[Opening Dataset records section]
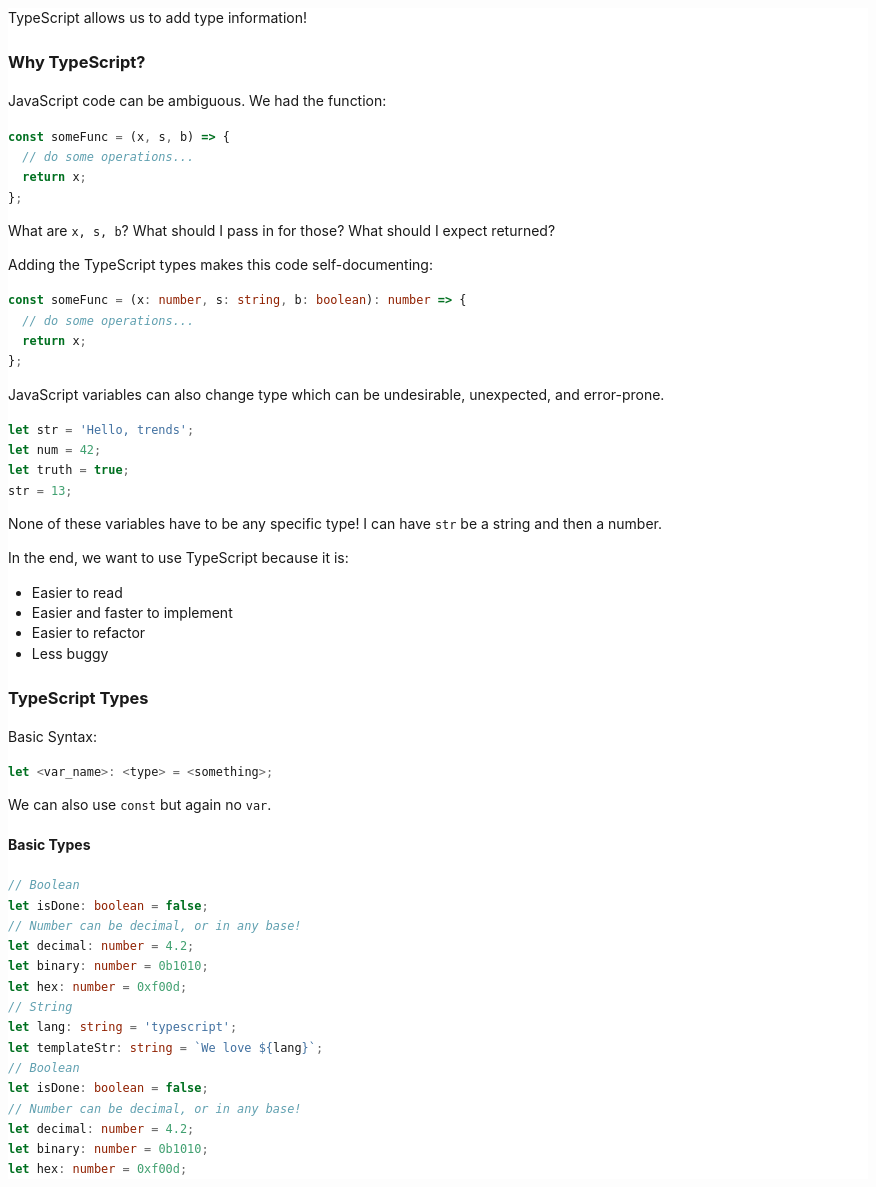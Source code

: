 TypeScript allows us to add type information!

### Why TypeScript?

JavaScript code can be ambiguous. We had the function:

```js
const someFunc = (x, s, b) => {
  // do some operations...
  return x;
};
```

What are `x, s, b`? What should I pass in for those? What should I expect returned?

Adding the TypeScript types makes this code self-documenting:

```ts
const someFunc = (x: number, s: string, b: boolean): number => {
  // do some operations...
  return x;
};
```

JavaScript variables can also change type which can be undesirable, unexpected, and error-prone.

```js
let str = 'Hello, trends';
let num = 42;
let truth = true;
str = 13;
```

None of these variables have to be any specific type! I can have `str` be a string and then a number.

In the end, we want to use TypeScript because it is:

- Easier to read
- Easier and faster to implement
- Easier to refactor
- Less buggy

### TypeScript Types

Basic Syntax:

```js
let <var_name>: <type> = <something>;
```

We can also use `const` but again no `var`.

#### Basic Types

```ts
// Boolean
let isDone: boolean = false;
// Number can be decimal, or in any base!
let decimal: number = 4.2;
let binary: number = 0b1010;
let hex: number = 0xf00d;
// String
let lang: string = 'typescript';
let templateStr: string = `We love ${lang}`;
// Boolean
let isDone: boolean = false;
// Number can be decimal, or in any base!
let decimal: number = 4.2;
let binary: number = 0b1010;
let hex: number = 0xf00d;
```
[Closing Dataset records section]
**What you are asked to do:** Nothing but the lines from the first line of the records above to the line with "I expect returned?", inclusive, should be transcribed exactly, and the pictures must be left out.

**Answer to this problem:**
Source code

: TypeScript allows us to add type information!

### Why TypeScript?

JavaScript code can be ambiguous. We had the function:

```js
const someFunc = (x, s, b) => {
  // do some operations...
  return x;
};
```

What are `x, s, b`? What should I pass in for those? What should I expect returned?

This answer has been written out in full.